III. LES GRANDS ENJEUX DU PROGRAMME

A. LE DÉPLOIEMENT D'ANTARES

Le projet ANTARES (Adaptation nationale des transmissions aux risques et aux secours) vise à une meilleure interopérabilité des systèmes de communication des forces de sécurité : police, gendarmerie, sécurité civile, services d'aide médicale d'urgence (SAMU). Ces acteurs de la sécurité ont en effet trop longtemps été handicapés par des systèmes ne se « parlant » pas entre eux, ou très mal. Votre commission des finances a d'ailleurs eu l'occasion de déplorer un tel état de fait, issu d'un manque de coordination initiale 27 ( * ) .

Le défi d'ANTARES est donc considérable. Si le déploiement de cette infrastructure progresse sur l'ensemble du territoire, il n'est toutefois pas exempt de difficultés . En outre, le coût de fonctionnement de cet investissement important n'est pas sans poser un problème de principe : à qui doit en revenir la charge ?

1. La couverture du territoire à hauteur de 95 %

ANTARES est désormais disponible dans tous les départements métropolitains. La couverture du territoire national avoisine les 95 % . Ce taux global recouvre cependant certaines disparités entre les départements et leurs services départementaux d'incendie et de secours (SDIS).

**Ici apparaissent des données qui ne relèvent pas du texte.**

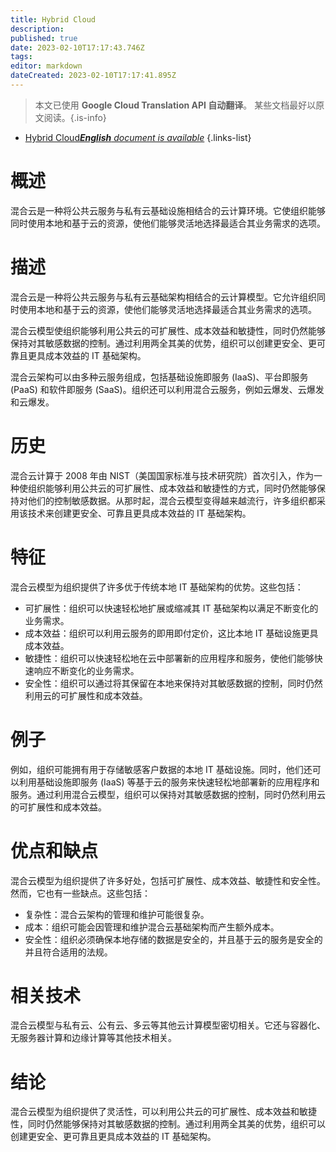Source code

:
 ```yaml
---
title: Hybrid Cloud
description: 
published: true
date: 2023-02-10T17:17:43.746Z
tags: 
editor: markdown
dateCreated: 2023-02-10T17:17:41.895Z
---
```


> 本文已使用 **Google Cloud Translation API 自动翻译**。
某些文档最好以原文阅读。{.is-info}



- [Hybrid Cloud***English** document is available*](/en/Knowledge-base/Dictionary/hybrid-cloud)
{.links-list}


# 概述
混合云是一种将公共云服务与私有云基础设施相结合的云计算环境。它使组织能够同时使用本地和基于云的资源，使他们能够灵活地选择最适合其业务需求的选项。

# 描述
混合云是一种将公共云服务与私有云基础架构相结合的云计算模型。它允许组织同时使用本地和基于云的资源，使他们能够灵活地选择最适合其业务需求的选项。

混合云模型使组织能够利用公共云的可扩展性、成本效益和敏捷性，同时仍然能够保持对其敏感数据的控制。通过利用两全其美的优势，组织可以创建更安全、更可靠且更具成本效益的 IT 基础架构。

混合云架构可以由多种云服务组成，包括基础设施即服务 (IaaS)、平台即服务 (PaaS) 和软件即服务 (SaaS)。组织还可以利用混合云服务，例如云爆发、云爆发和云爆发。

# 历史
混合云计算于 2008 年由 NIST（美国国家标准与技术研究院）首次引入，作为一种使组织能够利用公共云的可扩展性、成本效益和敏捷性的方式，同时仍然能够保持对他们的控制敏感数据。从那时起，混合云模型变得越来越流行，许多组织都采用该技术来创建更安全、可靠且更具成本效益的 IT 基础架构。

# 特征
混合云模型为组织提供了许多优于传统本地 IT 基础架构的优势。这些包括：

- 可扩展性：组织可以快速轻松地扩展或缩减其 IT 基础架构以满足不断变化的业务需求。
- 成本效益：组织可以利用云服务的即用即付定价，这比本地 IT 基础设施更具成本效益。
- 敏捷性：组织可以快速轻松地在云中部署新的应用程序和服务，使他们能够快速响应不断变化的业务需求。
- 安全性：组织可以通过将其保留在本地来保持对其敏感数据的控制，同时仍然利用云的可扩展性和成本效益。

# 例子
例如，组织可能拥有用于存储敏感客户数据的本地 IT 基础设施。同时，他们还可以利用基础设施即服务 (IaaS) 等基于云的服务来快速轻松地部署新的应用程序和服务。通过利用混合云模型，组织可以保持对其敏感数据的控制，同时仍然利用云的可扩展性和成本效益。

# 优点和缺点
混合云模型为组织提供了许多好处，包括可扩展性、成本效益、敏捷性和安全性。然而，它也有一些缺点。这些包括：

- 复杂性：混合云架构的管理和维护可能很复杂。
- 成本：组织可能会因管理和维护混合云基础架构而产生额外成本。
- 安全性：组织必须确保本地存储的数据是安全的，并且基于云的服务是安全的并且符合适用的法规。

# 相关技术
混合云模型与私有云、公有云、多云等其他云计算模型密切相关。它还与容器化、无服务器计算和边缘计算等其他技术相关。

# 结论
混合云模型为组织提供了灵活性，可以利用公共云的可扩展性、成本效益和敏捷性，同时仍然能够保持对其敏感数据的控制。通过利用两全其美的优势，组织可以创建更安全、更可靠且更具成本效益的 IT 基础架构。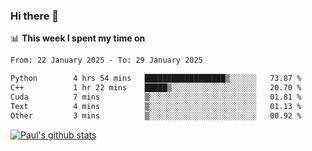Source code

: ### Hi there 👋

📊 **This week I spent my time on**
<!--START_SECTION:waka-->

```txt
From: 22 January 2025 - To: 29 January 2025

Python        4 hrs 54 mins   ██████████████████▒░░░░░░   73.87 %
C++           1 hr 22 mins    █████▒░░░░░░░░░░░░░░░░░░░   20.70 %
Cuda          7 mins          ▒░░░░░░░░░░░░░░░░░░░░░░░░   01.81 %
Text          4 mins          ▒░░░░░░░░░░░░░░░░░░░░░░░░   01.13 %
Other         3 mins          ▒░░░░░░░░░░░░░░░░░░░░░░░░   00.92 %
```

<!--END_SECTION:waka-->


[![Paul's github stats](https://github-readme-stats.vercel.app/api?username=mickeyouyou&theme=dracula&show_icons=true)](https://github.com/anuraghazra/github-readme-stats)
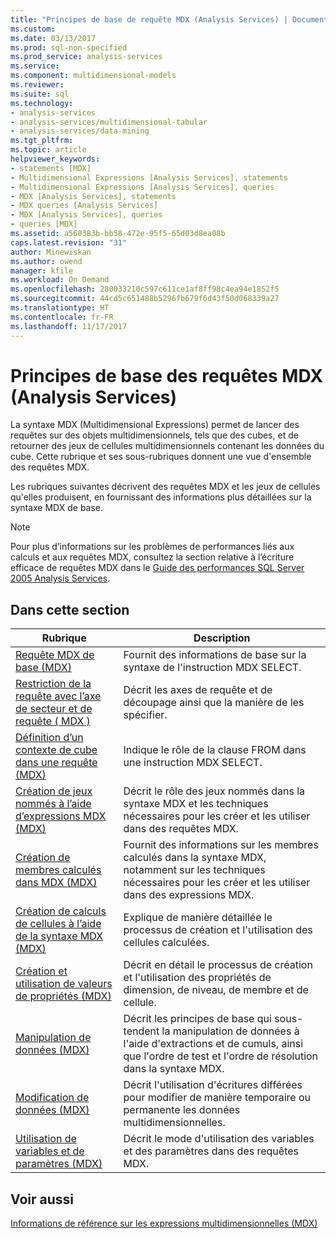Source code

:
 ```yaml
---
title: "Principes de base de requête MDX (Analysis Services) | Documents Microsoft"
ms.custom: 
ms.date: 03/13/2017
ms.prod: sql-non-specified
ms.prod_service: analysis-services
ms.service: 
ms.component: multidimensional-models
ms.reviewer: 
ms.suite: sql
ms.technology:
- analysis-services
- analysis-services/multidimensional-tabular
- analysis-services/data-mining
ms.tgt_pltfrm: 
ms.topic: article
helpviewer_keywords:
- statements [MDX]
- Multidimensional Expressions [Analysis Services], statements
- Multidimensional Expressions [Analysis Services], queries
- MDX [Analysis Services], statements
- MDX queries [Analysis Services]
- MDX [Analysis Services], queries
- queries [MDX]
ms.assetid: a560383b-bb58-472e-95f5-65d03d8ea08b
caps.latest.revision: "31"
author: Minewiskan
ms.author: owend
manager: kfile
ms.workload: On Demand
ms.openlocfilehash: 280033210c597c611ce1af8ff98c4ea94e1852f5
ms.sourcegitcommit: 44cd5c651488b5296fb679f6d43f50d068339a27
ms.translationtype: HT
ms.contentlocale: fr-FR
ms.lasthandoff: 11/17/2017
---
```

# <a name="mdx-query-fundamentals-analysis-services"></a>Principes de base des requêtes MDX (Analysis Services)
  La syntaxe MDX (Multidimensional Expressions) permet de lancer des requêtes sur des objets multidimensionnels, tels que des cubes, et de retourner des jeux de cellules multidimensionnels contenant les données du cube. Cette rubrique et ses sous-rubriques donnent une vue d'ensemble des requêtes MDX.  
  
 Les rubriques suivantes décrivent des requêtes MDX et les jeux de cellules qu'elles produisent, en fournissant des informations plus détaillées sur la syntaxe MDX de base.  
  
> [!NOTE]  
>  Pour plus d’informations sur les problèmes de performances liés aux calculs et aux requêtes MDX, consultez la section relative à l’écriture efficace de requêtes MDX dans le [Guide des performances SQL Server 2005 Analysis Services](http://go.microsoft.com/fwlink/?LinkId=81621).  
  
## <a name="in-this-section"></a>Dans cette section  
  
|Rubrique|Description|  
|-----------|-----------------|  
|[Requête MDX de base &#40;MDX&#41;](../../../analysis-services/multidimensional-models/mdx/mdx-query-the-basic-query.md)|Fournit des informations de base sur la syntaxe de l'instruction MDX SELECT.|  
|[Restriction de la requête avec l’axe de secteur et de requête &#40; MDX &#41;](../../../analysis-services/multidimensional-models/mdx/mdx-query-and-slicer-axes-restricting-the-query.md)|Décrit les axes de requête et de découpage ainsi que la manière de les spécifier.|  
|[Définition d’un contexte de cube dans une requête &#40;MDX&#41;](../../../analysis-services/multidimensional-models/mdx/establishing-cube-context-in-a-query-mdx.md)|Indique le rôle de la clause FROM dans une instruction MDX SELECT.|  
|[Création de jeux nommés à l’aide d’expressions MDX &#40;MDX&#41;](../../../analysis-services/multidimensional-models/mdx/mdx-named-sets-building-named-sets.md)|Décrit le rôle des jeux nommés dans la syntaxe MDX et les techniques nécessaires pour les créer et les utiliser dans des requêtes MDX.|  
|[Création de membres calculés dans MDX &#40;MDX&#41;](../../../analysis-services/multidimensional-models/mdx/mdx-calculated-members-building-calculated-members.md)|Fournit des informations sur les membres calculés dans la syntaxe MDX, notamment sur les techniques nécessaires pour les créer et les utiliser dans des expressions MDX.|  
|[Création de calculs de cellules à l’aide de la syntaxe MDX &#40;MDX&#41;](../../../analysis-services/multidimensional-models/mdx/mdx-cell-calculations-build-cell-calculations.md)|Explique de manière détaillée le processus de création et l'utilisation des cellules calculées.|  
|[Création et utilisation de valeurs de propriétés &#40;MDX&#41;](http://msdn.microsoft.com/library/0cafb269-03c8-4183-b6e9-220f071e4ef2)|Décrit en détail le processus de création et l'utilisation des propriétés de dimension, de niveau, de membre et de cellule.|  
|[Manipulation de données &#40;MDX&#41;](../../../analysis-services/multidimensional-models/mdx/mdx-data-manipulation-manipulating-data.md)|Décrit les principes de base qui sous-tendent la manipulation de données à l'aide d'extractions et de cumuls, ainsi que l'ordre de test et l'ordre de résolution dans la syntaxe MDX.|  
|[Modification de données &#40;MDX&#41;](../../../analysis-services/multidimensional-models/mdx/mdx-data-modification-modifying-data.md)|Décrit l'utilisation d'écritures différées pour modifier de manière temporaire ou permanente les données multidimensionnelles.|  
|[Utilisation de variables et de paramètres &#40;MDX&#41;](../../../analysis-services/multidimensional-models/mdx/using-variables-and-parameters-mdx.md)|Décrit le mode d'utilisation des variables et des paramètres dans des requêtes MDX.|  
  
## <a name="see-also"></a>Voir aussi  
 [Informations de référence sur les expressions multidimensionnelles &#40;MDX&#41;](../../../mdx/multidimensional-expressions-mdx-reference.md)  
  
  
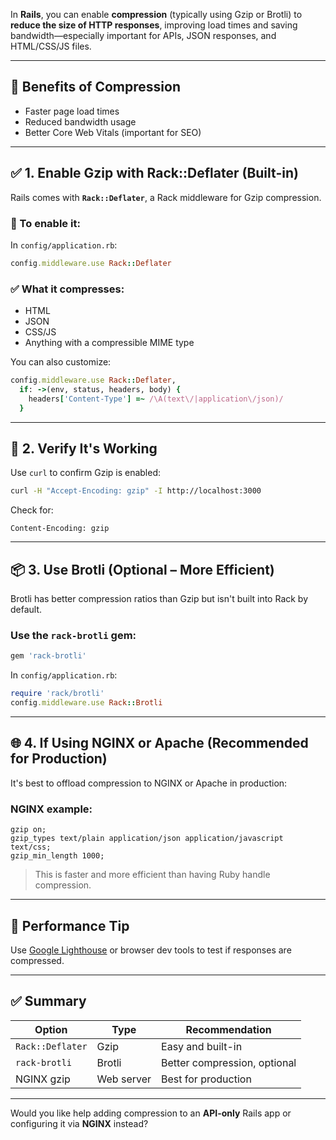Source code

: In **Rails**, you can enable **compression** (typically using Gzip or Brotli) to **reduce the size of HTTP responses**, improving load times and saving bandwidth—especially important for APIs, JSON responses, and HTML/CSS/JS files.

---

## 🚀 Benefits of Compression
- Faster page load times
- Reduced bandwidth usage
- Better Core Web Vitals (important for SEO)

---

## ✅ 1. **Enable Gzip with Rack::Deflater (Built-in)**

Rails comes with **`Rack::Deflater`**, a Rack middleware for Gzip compression.

### 🔧 To enable it:

In `config/application.rb`:

```ruby
config.middleware.use Rack::Deflater
```

### ✅ What it compresses:
- HTML
- JSON
- CSS/JS
- Anything with a compressible MIME type

You can also customize:

```ruby
config.middleware.use Rack::Deflater,
  if: ->(env, status, headers, body) {
    headers['Content-Type'] =~ /\A(text\/|application\/json)/
  }
```

---

## 🔧 2. **Verify It's Working**

Use `curl` to confirm Gzip is enabled:

```bash
curl -H "Accept-Encoding: gzip" -I http://localhost:3000
```

Check for:

```
Content-Encoding: gzip
```

---

## 📦 3. **Use Brotli (Optional – More Efficient)**

Brotli has better compression ratios than Gzip but isn't built into Rack by default.

### Use the `rack-brotli` gem:

```ruby
gem 'rack-brotli'
```

In `config/application.rb`:

```ruby
require 'rack/brotli'
config.middleware.use Rack::Brotli
```

---

## 🌐 4. **If Using NGINX or Apache (Recommended for Production)**

It's best to offload compression to NGINX or Apache in production:

### NGINX example:
```nginx
gzip on;
gzip_types text/plain application/json application/javascript text/css;
gzip_min_length 1000;
```

> This is faster and more efficient than having Ruby handle compression.

---

## 🧪 Performance Tip

Use [Google Lighthouse](https://web.dev/measure/) or browser dev tools to test if responses are compressed.

---

## ✅ Summary

| Option             | Type      | Recommendation           |
|--------------------|-----------|---------------------------|
| `Rack::Deflater`   | Gzip      | Easy and built-in         |
| `rack-brotli`      | Brotli    | Better compression, optional |
| NGINX gzip         | Web server | Best for production       |

---

Would you like help adding compression to an **API-only** Rails app or configuring it via **NGINX** instead?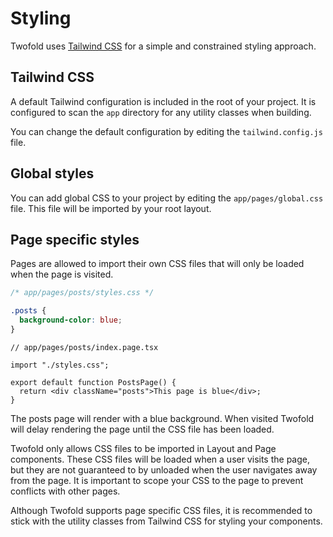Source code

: # Styling

Twofold uses [Tailwind CSS](https://tailwindcss.com/) for a simple and constrained styling approach.

## Tailwind CSS

A default Tailwind configuration is included in the root of your project. It is configured to scan the `app` directory for any utility classes when building.

You can change the default configuration by editing the `tailwind.config.js` file.

## Global styles

You can add global CSS to your project by editing the `app/pages/global.css` file. This file will be imported by your root layout.

## Page specific styles

Pages are allowed to import their own CSS files that will only be loaded when the page is visited.

```css
/* app/pages/posts/styles.css */

.posts {
  background-color: blue;
}
```

```tsx
// app/pages/posts/index.page.tsx

import "./styles.css";

export default function PostsPage() {
  return <div className="posts">This page is blue</div>;
}
```

The posts page will render with a blue background. When visited Twofold will delay rendering the page until the CSS file has been loaded.

Twofold only allows CSS files to be imported in Layout and Page components. These CSS files will be loaded when a user visits the page, but they are not guaranteed to by unloaded when the user navigates away from the page. It is important to scope your CSS to the page to prevent conflicts with other pages.

Although Twofold supports page specific CSS files, it is recommended to stick with the utility classes from Tailwind CSS for styling your components.
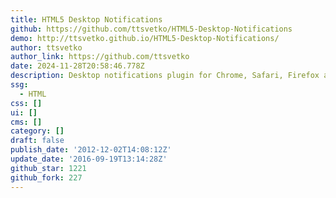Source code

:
 ```yaml
---
title: HTML5 Desktop Notifications
github: https://github.com/ttsvetko/HTML5-Desktop-Notifications
demo: http://ttsvetko.github.io/HTML5-Desktop-Notifications/
author: ttsvetko
author_link: https://github.com/ttsvetko
date: 2024-11-28T20:58:46.778Z
description: Desktop notifications plugin for Chrome, Safari, Firefox and IE9+
ssg:
  - HTML
css: []
ui: []
cms: []
category: []
draft: false
publish_date: '2012-12-02T14:08:12Z'
update_date: '2016-09-19T13:14:28Z'
github_star: 1221
github_fork: 227
---
```


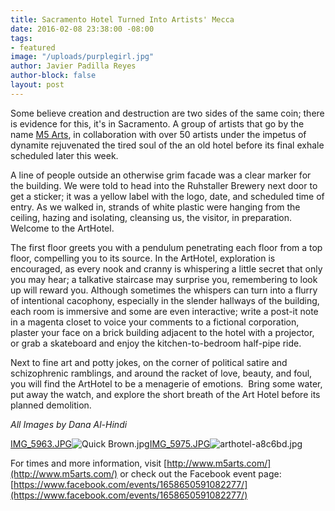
 ```yaml
---
title: Sacramento Hotel Turned Into Artists' Mecca
date: 2016-02-08 23:38:00 -08:00
tags:
- featured
image: "/uploads/purplegirl.jpg"
author: Javier Padilla Reyes
author-block: false
layout: post
---
```


Some believe creation and destruction are two sides of the same coin; there is evidence for this, it's in Sacramento. A group of artists that go by the name [M5 Arts](http://www.m5arts.com/), in collaboration with over 50 artists under the impetus of dynamite rejuvenated the tired soul of the an old hotel before its final exhale scheduled later this week.

A line of people outside an otherwise grim facade was a clear marker for the building. We were told to head into the Ruhstaller Brewery next door to get a sticker; it was a yellow label with the logo, date, and scheduled time of entry. As we walked in, strands of white plastic were hanging from the ceiling, hazing and isolating, cleansing us, the visitor, in preparation. Welcome to the ArtHotel.

The first floor greets you with a pendulum penetrating each floor from a top floor, compelling you to its source. In the ArtHotel, exploration is encouraged, as every nook and cranny is whispering a little secret that only you may hear; a talkative staircase may surprise you, remembering to look up will reward you. Although sometimes the whispers can turn into a flurry of intentional cacophony, especially in the slender hallways of the building, each room is immersive and some are even interactive; write a post-it note in a magenta closet to voice your comments to a fictional corporation, plaster your face on a brick building adjacent to the hotel with a projector, or grab a skateboard and enjoy the kitchen-to-bedroom half-pipe ride.

Next to fine art and potty jokes, on the corner of political satire and schizophrenic ramblings, and around the racket of love, beauty, and foul, you will find the ArtHotel to be a menagerie of emotions.  Bring some water, put away the watch, and explore the short breath of the Art Hotel before its planned demolition.

*All Images by Dana Al-Hindi*

[IMG_5963.JPG](/uploads/IMG_5963.JPG)![Quick Brown.jpg](/uploads/Quick%20Brown.jpg)[IMG_5975.JPG](/uploads/IMG_5975.JPG)![arthotel-a8c6bd.jpg](/uploads/arthotel-a8c6bd.jpg)

For times and more information, visit [http://www.m5arts.com/](http://www.m5arts.com/) or check out the Facebook event page: [https://www.facebook.com/events/1658650591082277/](https://www.facebook.com/events/1658650591082277/)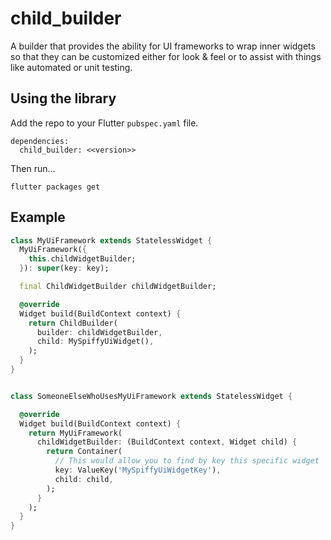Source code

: # child_builder

A builder that provides the ability for UI frameworks to wrap inner widgets so that they can be customized either for look & feel or to assist with things like automated or unit testing.

## Using the library

Add the repo to your Flutter `pubspec.yaml` file.

```
dependencies:
  child_builder: <<version>> 
```

Then run...
```
flutter packages get
```


## Example

```dart
class MyUiFramework extends StatelessWidget {
  MyUiFramework({
    this.childWidgetBuilder;
  }): super(key: key);

  final ChildWidgetBuilder childWidgetBuilder;

  @override
  Widget build(BuildContext context) {
    return ChildBuilder(
      builder: childWidgetBuilder,
      child: MySpiffyUiWidget(),
    );
  }
}


class SomeoneElseWhoUsesMyUiFramework extends StatelessWidget {

  @override
  Widget build(BuildContext context) {
    return MyUiFramework(
      childWidgetBuilder: (BuildContext context, Widget child) {
        return Container(
          // This would allow you to find by key this specific widget
          key: ValueKey('MySpiffyUiWidgetKey'),
          child: child,
        );
      }
    );
  }
}
```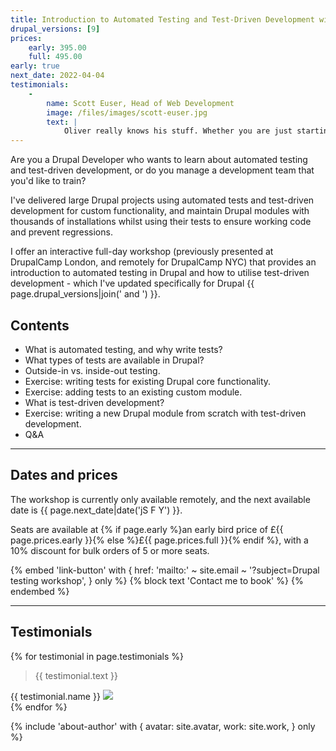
 ```yaml
---
title: Introduction to Automated Testing and Test-Driven Development with Drupal
drupal_versions: [9]
prices:
    early: 395.00
    full: 495.00
early: true
next_date: 2022-04-04
testimonials:
    -
        name: Scott Euser, Head of Web Development
        image: /files/images/scott-euser.jpg
        text: |
            Oliver really knows his stuff. Whether you are just starting out or looking to take your knowledge to the next level, his patient and clear way of explaining will help get you there.
---
```


Are you a Drupal Developer who wants to learn about automated testing and test-driven development, or do you manage a development team that you'd like to train?

I've delivered large Drupal projects using automated tests and test-driven development for custom functionality, and maintain Drupal modules with thousands of installations whilst using their tests to ensure working code and prevent regressions.

I offer an interactive full-day workshop (previously presented at DrupalCamp London, and remotely for DrupalCamp NYC) that provides an introduction to automated testing in Drupal and how to utilise test-driven development - which I've updated specifically for Drupal {{ page.drupal_versions|join(' and ') }}.

## Contents

* What is automated testing, and why write tests?
* What types of tests are available in Drupal?
* Outside-in vs. inside-out testing.
* Exercise: writing tests for existing Drupal core functionality.
* Exercise: adding tests to an existing custom module.
* What is test-driven development?
* Exercise: writing a new Drupal module from scratch with test-driven development.
* Q&A

<hr class="my-12 border-t border-gray-50"/>

## Dates and prices

The workshop is currently only available remotely, and the next available date is <span class="font-bold">{{ page.next_date|date('jS F Y') }}</span>.

Seats are available at {% if page.early %}an <span class="font-bold">early bird price of £{{ page.prices.early }}</span>{% else %}<span class="font-bold">£{{ page.prices.full }}</span>{% endif %}, with a 10% discount for bulk orders of 5 or more seats.

<div class="mt-6">
    {% embed 'link-button' with {
        href: 'mailto:' ~ site.email ~ '?subject=Drupal testing workshop',
    } only %}
        {% block text 'Contact me to book' %}
    {% endembed %}
</div>

<hr class="my-12 border-t border-gray-50"/>

## Testimonials

{% for testimonial in page.testimonials %}
    <div>
        <blockquote class="mt-4">
            {{ testimonial.text }}
        </blockquote>
        <footer class="flex items-center space-x-4 space-x-reverse">
            <span class="text-base">{{ testimonial.name }}</span>
            <span class="order-first">
                <img
                    class="w-10 h-10 rounded-full border"
                    src="{{ testimonial.image }}"
                />
            </span>
        </footer>
    </div>
{% endfor %}

<div class="mt-8">
    {% include 'about-author' with {
        avatar: site.avatar,
        work: site.work,
    } only %}
</div>
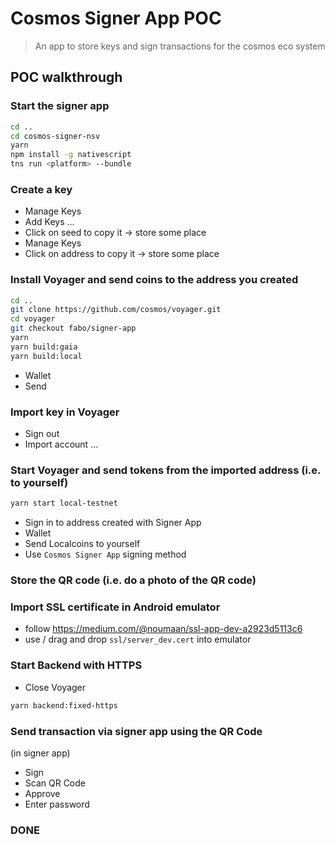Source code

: # Cosmos Signer App POC

> An app to store keys and sign transactions for the cosmos eco system

## POC walkthrough

### Start the signer app

``` bash
cd ..
cd cosmos-signer-nsv
yarn
npm install -g nativescript
tns run <platform> --bundle
```

### Create a key

- Manage Keys
- Add Keys
...
- Click on seed to copy it -> store some place
- Manage Keys
- Click on address to copy it -> store some place 

### Install Voyager and send coins to the address you created

``` bash
cd ..
git clone https://github.com/cosmos/voyager.git
cd voyager
git checkout fabo/signer-app
yarn
yarn build:gaia
yarn build:local
```

- Wallet
- Send

### Import key in Voyager

- Sign out
- Import account
...

### Start Voyager and send tokens from the imported address (i.e. to yourself)

``` bash
yarn start local-testnet
```

- Sign in to address created with Signer App
- Wallet
- Send Localcoins to yourself
- Use `Cosmos Signer App` signing method

### Store the QR code (i.e. do a photo of the QR code)

### Import SSL certificate in Android emulator

- follow https://medium.com/@noumaan/ssl-app-dev-a2923d5113c6
- use / drag and drop `ssl/server_dev.cert` into emulator

### Start Backend with HTTPS

- Close Voyager

``` bash
yarn backend:fixed-https
```

### Send transaction via signer app using the QR Code

(in signer app)

- Sign
- Scan QR Code
- Approve
- Enter password

### DONE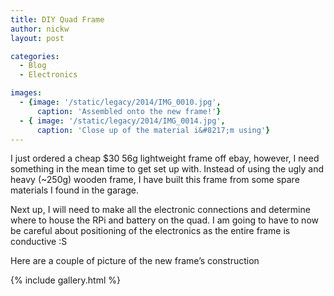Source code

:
 ```yaml
---
title: DIY Quad Frame
author: nickw
layout: post

categories:
  - Blog
  - Electronics

images: 
  - {image: '/static/legacy/2014/IMG_0010.jpg',
      caption: 'Assembled onto the new frame!'}
  - { image: '/static/legacy/2014/IMG_0014.jpg',
      caption: 'Close up of the material i&#8217;m using'}
---
```

I just ordered a cheap $30 56g lightweight frame off ebay, however, I need something in the mean time to get set up with. Instead of using the ugly and heavy (~250g) wooden frame, I have built this frame from some spare materials I found in the garage.

Next up, I will need to make all the electronic connections and determine where to house the RPi and battery on the quad. I am going to have to now be careful about positioning of the electronics as the entire frame is conductive :S

Here are a couple of picture of the new frame&#8217;s construction

{% include gallery.html %}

Pour 2013, la prévision actualisée concernant le taux d'adhésion des SDIS à ANTARES est conforme à la prévision, soit 75 %. La prévision pour 2014 se situe à 81,5 %, avec une cible de 90 % en 2015.

S'il n'existe pas de départements non couverts dans leur totalité, il demeure toutefois, selon les éléments portés à la connaissance de votre rapporteur spécial par la DGSCGC, des zones où la couverture n'est pas satisfaisante, voire inexistante .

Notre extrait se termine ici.